In my quest to find the root cause of the retirement nest egg destruction I have entered the realm of economics. It was a journey that introduced me to the two prevailing schools of economic thought.

They are the Keynesian Economics and the Austrian Economics models. Keynesian economics is named after Keynes himself who had a great influence on Roosevelt and the British Government in the 30’s.

Austrian Economics was the prevailing economic system until around the 1920’s when  Keynes started to convince governments they need to control the money supply and that it was okay to run up deficits and spend themselves out or recessions, depression and the like.

The reason we are in this economic mess right now is due to the return of Keynesian economics with a vengeance. Bernanke and Greenspan (originally an Ayn Rand Objectivist) both are Keynesian Economists.

In fact the frightening thing is that most of the economists appear to be Keynesian’s. I came to this conclusion after reading some articles on the Internet about the leading Economics Universities only teaching Keynesian Economics to their students.

What ever happened to the ideal that Universities are a place of learning. What appears to have happened in the last 50 years is they have become a place of indoctrination. Many of the leading US Universities are full of left leaning professors who are prepared to block the entry of professors with alternative views.

George Mason U. adopts a free-market philosophy to an unusual degree. This article was written in 2001 but is no less relevant today.

"In fact, the only doctoral program in the country with a dedicated
   Austrian program is at George Mason University in Fairfax."

“Credit-induced booms inevitably turn to busts, they say. Because people cannot forever spend more than they earn, such a situation will always lead eventually to a period of contraction in which debts must be worked off and savings rebuilt.”

Hmm! Where have I seen that recently – Ah ha Climategate that was it. (Some)Scientists who don’t deserve that title manipulating data to push their climate change agenda and distorting the facts for us to decide for ourselves.

It seems ethics is not taught to these great thinkers in our society.

I was reading an article in the weekend Financial Review about the CEO of Blackrock Investment Management in Australia. He is leaving Blackrock after they were taken over by Barclay’s.

When asked what he was going to do with his time he said he is going to spend the coming months devoting himself to a study of the Austrian school of economics.

He was also an economist in Treasury in Canberra but admits to having never heard of the Austrian school of economics even though it was the prevailing economic system up until the 1920’s.

It would have taken considerable effort for Universities to actually cut out all reference to Austrian Economics from their curriculums. But it appears they successfully did this.

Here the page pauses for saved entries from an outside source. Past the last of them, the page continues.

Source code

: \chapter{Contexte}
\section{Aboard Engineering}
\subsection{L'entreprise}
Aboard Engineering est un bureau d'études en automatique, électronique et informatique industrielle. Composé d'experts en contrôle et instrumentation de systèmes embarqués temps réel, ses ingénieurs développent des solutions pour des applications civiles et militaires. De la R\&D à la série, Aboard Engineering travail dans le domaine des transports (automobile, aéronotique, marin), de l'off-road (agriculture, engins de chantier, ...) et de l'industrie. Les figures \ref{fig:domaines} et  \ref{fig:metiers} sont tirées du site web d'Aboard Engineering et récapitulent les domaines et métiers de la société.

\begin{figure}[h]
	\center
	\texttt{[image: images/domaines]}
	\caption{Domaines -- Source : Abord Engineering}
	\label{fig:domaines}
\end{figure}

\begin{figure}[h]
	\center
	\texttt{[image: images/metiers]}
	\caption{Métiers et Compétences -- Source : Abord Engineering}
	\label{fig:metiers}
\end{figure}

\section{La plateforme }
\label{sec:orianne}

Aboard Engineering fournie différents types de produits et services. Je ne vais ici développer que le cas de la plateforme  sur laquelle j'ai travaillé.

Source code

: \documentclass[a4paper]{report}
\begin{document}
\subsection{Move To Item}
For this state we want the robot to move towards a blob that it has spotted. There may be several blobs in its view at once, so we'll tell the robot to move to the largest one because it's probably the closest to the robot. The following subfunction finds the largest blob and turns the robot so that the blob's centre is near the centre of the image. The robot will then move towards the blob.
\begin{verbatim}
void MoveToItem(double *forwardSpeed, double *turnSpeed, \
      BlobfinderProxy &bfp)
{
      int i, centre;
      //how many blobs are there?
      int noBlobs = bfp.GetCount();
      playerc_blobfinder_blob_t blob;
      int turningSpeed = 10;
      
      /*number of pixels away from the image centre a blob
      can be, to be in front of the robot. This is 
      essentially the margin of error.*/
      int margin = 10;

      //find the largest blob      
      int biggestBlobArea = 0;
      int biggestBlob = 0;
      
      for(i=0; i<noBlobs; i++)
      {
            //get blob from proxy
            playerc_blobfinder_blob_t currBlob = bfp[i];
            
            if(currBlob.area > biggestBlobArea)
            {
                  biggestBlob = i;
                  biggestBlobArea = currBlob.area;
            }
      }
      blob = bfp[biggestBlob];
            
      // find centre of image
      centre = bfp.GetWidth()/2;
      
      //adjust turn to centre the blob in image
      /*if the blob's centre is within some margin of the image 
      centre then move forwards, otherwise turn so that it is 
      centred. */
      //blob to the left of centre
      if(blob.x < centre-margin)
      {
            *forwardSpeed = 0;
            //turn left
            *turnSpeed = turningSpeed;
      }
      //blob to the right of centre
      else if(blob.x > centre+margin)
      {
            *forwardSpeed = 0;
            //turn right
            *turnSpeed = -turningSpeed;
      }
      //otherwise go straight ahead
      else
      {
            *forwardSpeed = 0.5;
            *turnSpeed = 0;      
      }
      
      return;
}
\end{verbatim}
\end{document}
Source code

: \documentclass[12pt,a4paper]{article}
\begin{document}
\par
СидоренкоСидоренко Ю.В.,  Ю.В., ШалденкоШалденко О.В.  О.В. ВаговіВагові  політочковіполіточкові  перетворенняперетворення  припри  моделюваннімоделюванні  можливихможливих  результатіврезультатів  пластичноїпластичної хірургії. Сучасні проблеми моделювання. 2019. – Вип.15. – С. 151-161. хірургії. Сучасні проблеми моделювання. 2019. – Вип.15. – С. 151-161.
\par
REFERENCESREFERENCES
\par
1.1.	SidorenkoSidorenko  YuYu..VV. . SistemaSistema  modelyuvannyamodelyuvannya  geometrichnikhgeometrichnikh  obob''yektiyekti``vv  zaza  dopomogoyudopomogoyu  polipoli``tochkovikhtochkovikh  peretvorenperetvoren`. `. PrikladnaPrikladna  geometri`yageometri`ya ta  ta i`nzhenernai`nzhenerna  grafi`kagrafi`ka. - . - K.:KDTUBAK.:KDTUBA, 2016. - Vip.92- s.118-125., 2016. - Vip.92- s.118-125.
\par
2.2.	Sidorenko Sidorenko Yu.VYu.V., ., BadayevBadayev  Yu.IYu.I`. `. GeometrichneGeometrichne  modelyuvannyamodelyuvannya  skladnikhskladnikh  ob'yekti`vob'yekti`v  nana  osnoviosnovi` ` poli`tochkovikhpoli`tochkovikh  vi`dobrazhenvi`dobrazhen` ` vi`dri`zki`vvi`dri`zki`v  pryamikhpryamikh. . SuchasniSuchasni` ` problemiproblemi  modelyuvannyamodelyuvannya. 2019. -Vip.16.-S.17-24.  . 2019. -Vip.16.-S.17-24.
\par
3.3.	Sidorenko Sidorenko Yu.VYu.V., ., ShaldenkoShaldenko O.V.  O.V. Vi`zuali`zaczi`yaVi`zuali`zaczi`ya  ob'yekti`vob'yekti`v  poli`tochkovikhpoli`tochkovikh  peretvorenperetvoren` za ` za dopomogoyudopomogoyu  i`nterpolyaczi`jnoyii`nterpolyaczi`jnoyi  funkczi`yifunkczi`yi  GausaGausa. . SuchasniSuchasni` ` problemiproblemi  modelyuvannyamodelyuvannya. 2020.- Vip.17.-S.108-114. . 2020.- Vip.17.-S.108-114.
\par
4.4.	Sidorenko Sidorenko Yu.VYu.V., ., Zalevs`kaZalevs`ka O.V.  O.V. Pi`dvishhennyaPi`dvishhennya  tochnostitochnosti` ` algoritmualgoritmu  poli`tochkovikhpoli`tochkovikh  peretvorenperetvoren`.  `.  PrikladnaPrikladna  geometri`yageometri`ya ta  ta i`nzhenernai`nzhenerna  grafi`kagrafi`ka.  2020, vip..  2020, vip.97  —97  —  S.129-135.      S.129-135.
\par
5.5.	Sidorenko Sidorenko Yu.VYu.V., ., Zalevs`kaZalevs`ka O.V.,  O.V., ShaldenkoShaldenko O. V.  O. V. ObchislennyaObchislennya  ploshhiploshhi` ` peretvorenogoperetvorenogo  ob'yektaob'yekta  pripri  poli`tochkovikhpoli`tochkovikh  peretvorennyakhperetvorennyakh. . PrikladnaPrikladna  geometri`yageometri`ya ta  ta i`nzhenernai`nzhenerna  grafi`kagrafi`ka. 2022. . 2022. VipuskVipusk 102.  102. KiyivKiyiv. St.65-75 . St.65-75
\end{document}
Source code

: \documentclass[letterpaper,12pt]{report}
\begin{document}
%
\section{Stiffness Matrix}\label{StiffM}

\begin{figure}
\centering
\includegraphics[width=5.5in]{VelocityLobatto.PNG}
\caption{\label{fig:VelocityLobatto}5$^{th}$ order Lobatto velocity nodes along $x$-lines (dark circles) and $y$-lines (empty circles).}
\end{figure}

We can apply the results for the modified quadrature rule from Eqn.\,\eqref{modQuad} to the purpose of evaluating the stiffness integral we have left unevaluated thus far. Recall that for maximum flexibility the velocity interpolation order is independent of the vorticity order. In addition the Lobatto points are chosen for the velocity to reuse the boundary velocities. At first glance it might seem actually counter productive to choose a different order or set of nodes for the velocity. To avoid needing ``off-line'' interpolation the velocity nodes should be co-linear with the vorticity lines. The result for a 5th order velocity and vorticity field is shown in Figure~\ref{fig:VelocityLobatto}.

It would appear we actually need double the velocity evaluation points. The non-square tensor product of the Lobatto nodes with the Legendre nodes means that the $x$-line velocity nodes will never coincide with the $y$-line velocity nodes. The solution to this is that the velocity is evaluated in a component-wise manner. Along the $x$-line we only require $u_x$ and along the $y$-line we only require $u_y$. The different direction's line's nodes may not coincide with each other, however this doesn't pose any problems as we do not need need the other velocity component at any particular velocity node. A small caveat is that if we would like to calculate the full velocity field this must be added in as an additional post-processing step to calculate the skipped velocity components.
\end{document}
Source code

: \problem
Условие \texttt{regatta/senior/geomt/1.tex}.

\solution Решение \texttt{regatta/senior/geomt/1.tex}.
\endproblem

Now Mr O’Shannassy believes this “obscure branch of economics” as the article writer calls it, has come closer than convention (read Keynesian) brand of economics to explain the recent  meltdown.

It’s good to know that someone who has been in charge of a large investment company is now thinking outside the Keynesian box. It also helps me confirm that maybe I am on the right track.

What we need is many more economists like Mr O’Shannassy to switch to the Austrian school and to apply that along with their knowledge, experience and investment skills to create a whole new investment model based on the need to protect investors from this flawed economic model that destroys your wealth and redistributes it.

“The task facing Austrians is to take our theories and get them out there,” says Steven Horowitz, associate professor of economics at St. Lawrence University in New York and a former GMU student. “I can name a dozen schools that have tenured Austrian economists there. We’re putting our roots down in academia.”

It would be too much to hope for just now that an army of Austrian Economic Thinkers can take back the Universities, the Treasuries, the Central Banks and the Wealth Managers and put in place a secure, robust economic system devoid of political short term manipulation and that we can trust to invest for the long term.

Maybe Mr O’Shannassy will be the first of many.